I remember jumping for joy several months later when George Brett, an idol to so many of us, circled the bases for a three-run, inside-the-park home run against the California Angels. The Royals moved into first place that night and won the division a few days later.

I remember being devastated after an extra-inning loss to the Blue Jays in the ALCS, and rejuvenated when Brett willed his team back into the series with a performance for the ages (4-for-4, two homers, game-winning run) in Game 3. Several days later, Kansas City advanced to its second World Series.

Those memories, however, are a distant second to Game 6 of the 1985 World Series. It’s one my dad talks about to this day. The Royals trailed 1-0 in the ninth inning. Dad and I were in Oklahoma on one of his business trips, and I had buried my head under a pillow, tears streaming down my face.
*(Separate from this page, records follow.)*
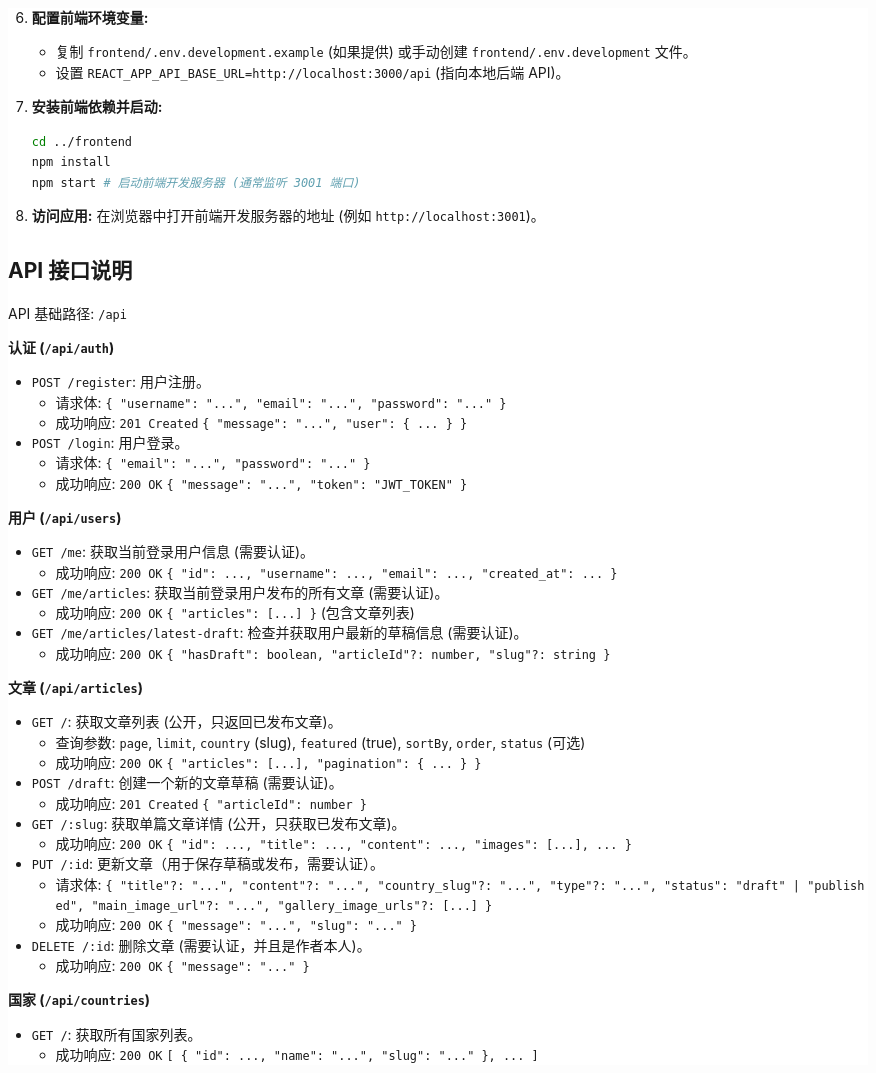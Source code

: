 6.  **配置前端环境变量:**
    *   复制 `frontend/.env.development.example` (如果提供) 或手动创建 `frontend/.env.development` 文件。
    *   设置 `REACT_APP_API_BASE_URL=http://localhost:3000/api` (指向本地后端 API)。

7.  **安装前端依赖并启动:**
    ```bash
    cd ../frontend
    npm install
    npm start # 启动前端开发服务器 (通常监听 3001 端口)
    ```

8.  **访问应用:** 在浏览器中打开前端开发服务器的地址 (例如 `http://localhost:3001`)。

## API 接口说明

API 基础路径: `/api`

**认证 (`/api/auth`)**

*   `POST /register`: 用户注册。
    *   请求体: `{ "username": "...", "email": "...", "password": "..." }`
    *   成功响应: `201 Created` `{ "message": "...", "user": { ... } }`
*   `POST /login`: 用户登录。
    *   请求体: `{ "email": "...", "password": "..." }`
    *   成功响应: `200 OK` `{ "message": "...", "token": "JWT_TOKEN" }`

**用户 (`/api/users`)**

*   `GET /me`: 获取当前登录用户信息 (需要认证)。
    *   成功响应: `200 OK` `{ "id": ..., "username": ..., "email": ..., "created_at": ... }`
*   `GET /me/articles`: 获取当前登录用户发布的所有文章 (需要认证)。
    *   成功响应: `200 OK` `{ "articles": [...] }` (包含文章列表)
*   `GET /me/articles/latest-draft`: 检查并获取用户最新的草稿信息 (需要认证)。
    *   成功响应: `200 OK` `{ "hasDraft": boolean, "articleId"?: number, "slug"?: string }`

**文章 (`/api/articles`)**

*   `GET /`: 获取文章列表 (公开，只返回已发布文章)。
    *   查询参数: `page`, `limit`, `country` (slug), `featured` (true), `sortBy`, `order`, `status` (可选)
    *   成功响应: `200 OK` `{ "articles": [...], "pagination": { ... } }`
*   `POST /draft`: 创建一个新的文章草稿 (需要认证)。
    *   成功响应: `201 Created` `{ "articleId": number }`
*   `GET /:slug`: 获取单篇文章详情 (公开，只获取已发布文章)。
    *   成功响应: `200 OK` `{ "id": ..., "title": ..., "content": ..., "images": [...], ... }`
*   `PUT /:id`: 更新文章（用于保存草稿或发布，需要认证）。
    *   请求体: `{ "title"?: "...", "content"?: "...", "country_slug"?: "...", "type"?: "...", "status": "draft" | "published", "main_image_url"?: "...", "gallery_image_urls"?: [...] }`
    *   成功响应: `200 OK` `{ "message": "...", "slug": "..." }`
*   `DELETE /:id`: 删除文章 (需要认证，并且是作者本人)。
    *   成功响应: `200 OK` `{ "message": "..." }`

**国家 (`/api/countries`)**

*   `GET /`: 获取所有国家列表。
    *   成功响应: `200 OK` `[ { "id": ..., "name": "...", "slug": "..." }, ... ]`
My father and I at a game in 2013, before the Royals' memorable two-year run.

My father and I at a game in 2013, before the Royals’ memorable two-year run.

When Jorge Orta reached on a “single,” I lifted the pillow just enough to see the TV. Moments later, I was sitting on the edge of the bed with dad. Bases loaded, one out, Dane Iorg. The chance of a lifetime. One I’d played out so many times in our driveway.
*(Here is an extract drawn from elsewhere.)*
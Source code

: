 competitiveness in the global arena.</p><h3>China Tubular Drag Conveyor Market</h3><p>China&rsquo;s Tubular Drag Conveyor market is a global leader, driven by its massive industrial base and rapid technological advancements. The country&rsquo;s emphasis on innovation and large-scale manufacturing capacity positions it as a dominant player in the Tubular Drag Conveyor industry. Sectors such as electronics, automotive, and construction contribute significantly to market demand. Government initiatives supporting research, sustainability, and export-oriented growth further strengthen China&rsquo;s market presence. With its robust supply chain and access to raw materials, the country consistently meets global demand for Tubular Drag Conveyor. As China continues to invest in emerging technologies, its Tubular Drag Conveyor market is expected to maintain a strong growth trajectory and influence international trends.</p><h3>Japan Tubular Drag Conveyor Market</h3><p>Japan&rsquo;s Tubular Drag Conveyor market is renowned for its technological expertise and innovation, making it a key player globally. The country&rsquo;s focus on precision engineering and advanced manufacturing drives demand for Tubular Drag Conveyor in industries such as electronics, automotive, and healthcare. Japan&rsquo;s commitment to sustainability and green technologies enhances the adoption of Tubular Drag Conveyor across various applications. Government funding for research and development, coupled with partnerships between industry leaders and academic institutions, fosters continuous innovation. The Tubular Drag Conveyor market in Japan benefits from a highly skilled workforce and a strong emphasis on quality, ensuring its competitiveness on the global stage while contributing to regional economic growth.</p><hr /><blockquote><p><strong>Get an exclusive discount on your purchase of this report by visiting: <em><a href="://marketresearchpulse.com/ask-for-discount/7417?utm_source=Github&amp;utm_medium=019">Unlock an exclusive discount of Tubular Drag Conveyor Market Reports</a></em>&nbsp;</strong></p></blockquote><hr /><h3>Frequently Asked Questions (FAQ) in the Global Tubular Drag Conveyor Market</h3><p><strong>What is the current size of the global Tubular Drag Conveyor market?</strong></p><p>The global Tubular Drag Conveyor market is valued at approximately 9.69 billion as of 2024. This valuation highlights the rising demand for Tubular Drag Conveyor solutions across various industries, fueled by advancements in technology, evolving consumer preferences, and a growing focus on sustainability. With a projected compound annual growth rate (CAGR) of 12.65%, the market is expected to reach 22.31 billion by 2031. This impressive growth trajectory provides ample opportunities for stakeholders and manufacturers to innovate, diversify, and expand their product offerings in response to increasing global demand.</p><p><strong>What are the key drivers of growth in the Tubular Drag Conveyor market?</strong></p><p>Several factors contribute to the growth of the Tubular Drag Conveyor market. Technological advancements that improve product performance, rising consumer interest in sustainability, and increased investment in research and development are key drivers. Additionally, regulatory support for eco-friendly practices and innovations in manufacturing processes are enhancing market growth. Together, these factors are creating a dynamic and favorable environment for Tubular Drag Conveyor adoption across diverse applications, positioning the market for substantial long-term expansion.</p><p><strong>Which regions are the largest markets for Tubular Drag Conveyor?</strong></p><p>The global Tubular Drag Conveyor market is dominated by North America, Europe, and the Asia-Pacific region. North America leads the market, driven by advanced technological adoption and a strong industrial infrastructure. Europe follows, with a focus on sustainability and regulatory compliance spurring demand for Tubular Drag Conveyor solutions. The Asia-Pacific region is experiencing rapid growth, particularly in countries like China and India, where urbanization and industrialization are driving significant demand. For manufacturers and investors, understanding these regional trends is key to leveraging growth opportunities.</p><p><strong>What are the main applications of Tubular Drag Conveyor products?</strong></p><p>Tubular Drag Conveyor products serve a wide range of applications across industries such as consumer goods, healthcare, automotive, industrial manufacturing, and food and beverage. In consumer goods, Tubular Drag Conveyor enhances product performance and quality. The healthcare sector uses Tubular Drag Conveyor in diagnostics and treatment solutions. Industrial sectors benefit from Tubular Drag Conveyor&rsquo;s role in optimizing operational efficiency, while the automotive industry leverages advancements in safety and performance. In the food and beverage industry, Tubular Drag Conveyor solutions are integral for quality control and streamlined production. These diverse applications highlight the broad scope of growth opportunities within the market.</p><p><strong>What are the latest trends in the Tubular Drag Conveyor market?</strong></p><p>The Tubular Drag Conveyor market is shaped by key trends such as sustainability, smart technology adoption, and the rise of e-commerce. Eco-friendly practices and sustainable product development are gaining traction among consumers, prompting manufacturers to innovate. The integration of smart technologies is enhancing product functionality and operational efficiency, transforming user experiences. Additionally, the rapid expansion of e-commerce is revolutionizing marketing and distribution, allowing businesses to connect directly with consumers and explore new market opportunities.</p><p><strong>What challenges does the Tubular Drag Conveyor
“And there’s a looper into right field! Concepcion scores! Here comes Sundberg! He slides … we go to a seventh!” Both of us were jumping around the hotel room, two kids living out a dream.

The following night, on the way home while driving along I-44, we listened to Denny count down the final outs as the Royals hammered the Cardinals in Game 7, honking the horn while celebrating Kansas City’s first championship.

At age 9, I thought that was just the beginning. The Royals will do this every year. What they did for most of the next 30 years was lose. A lot. No division titles from 1986 to 2014. Twenty-nine years between playoff bids. From innocent boy to jaded, often angry on Twitter, man.

That all went away in one magical night. The Kansas City Royals, those gritty, relentless, confident Kansas City Royals, are world champions again. Don’t be surprised if you see a middle-aged man hitting rocks in his driveway tonight.